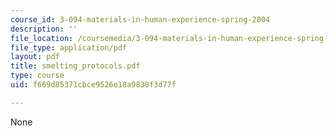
 ```yaml
---
course_id: 3-094-materials-in-human-experience-spring-2004
description: ''
file_location: /coursemedia/3-094-materials-in-human-experience-spring-2004/f669d85371cbce9526e18a9838f3d77f_smelting_protocols.pdf
file_type: application/pdf
layout: pdf
title: smelting_protocols.pdf
type: course
uid: f669d85371cbce9526e18a9838f3d77f

---
```

None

*****

### YOUR ASSIGNMENT
Each line in the material with "experience" in it must be reported.

### ANSWER SECTION
course_id: 3-094-materials-in-human-experience-spring-2004
file_location: /coursemedia/3-094-materials-in-human-experience-spring-2004/f669d85371cbce9526e18a9838f3d77f_smelting_protocols.pdf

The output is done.